Оставшиеся в живых жертвы не вышли на демонстрации, не предъявили счет. Говорят, один плюнул в лицо своему следователю, увидев на улице. Простил? Шептались бывшие вертухаи и осведомители: «И правильно, что сажали, и было за что». «Жертвы были не напрасны», – говорили их дети. И стояли стеной, защищая себя и даже не смывая кровь со своих рук. А какое прощение без покаяния?

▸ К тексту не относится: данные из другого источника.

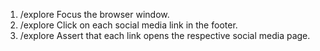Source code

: 1. /explore Focus the browser window.
2. /explore Click on each social media link in the footer.
3. /explore Assert that each link opens the respective social media page.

Второе событие: меня чуть не исключили из комсомола за «очернение советской действительности и ОВИМУ». Высмеял курсантский быт в концерте художественной самодеятельности: мятые алюминиевые кружки, завязанные узлом ложки, брюки клеш и форменка в обтяжку. Хорошо они смотрелись на Гургене Нариняне, отплясывавшим рок на табуретке. Спас Геннадий Охримович, флегматичный добрый верзила с пятого электромеханического: «Та шо вы к хлопцу пристали, он же хотел как лучше!» И все как – то сразу успокоились, хорошая нашлась формулировка.
С Геннадием мы встретимся через много лет в Одессе, как добрые друзья. Мои дети будут играть с его внуками, а я – пить водку и слушать заслуженного работника флота, пенсионера, в каких экзотических портах мира побывал он в круизах на белоснежном лайнере «Одесса» за тридцать с лишком лет плаваний. Дубленый известными мне ветрами, не согнутый годами, с неистребимым украинским акцентом, он выглядел абсолютно счастливым и гордым своей жизнью. Вот цельность характера и судьбы! Я буду сидеть в его богато обставленной трехкомнатной квартире в Новых Черемушках, такой же седой, как он, и чему – то завидовать. Чему?…
Да, и третье событие. После того персонального дела недели две спустя вызвали в Горком комсомола. Неужели исключат? Бельтюков, крепко сбитый колобок с коротким носом, первый секретарь, окинул курсанта строгим взглядом и вдруг без всяких предисловий:
– Пойдёшь на работу в горком комсомола?
Что-то нарисовалось на моей удивленной физиономии, что дрогнули в улыбке его тонкие губы:
– Мы тут подумали и решили взять тебя в отдел спортивно-массовой работы. Переведем на заочный, закончишь со своим курсом. Иди к Кондрашеву, он тебя посвятит в детали.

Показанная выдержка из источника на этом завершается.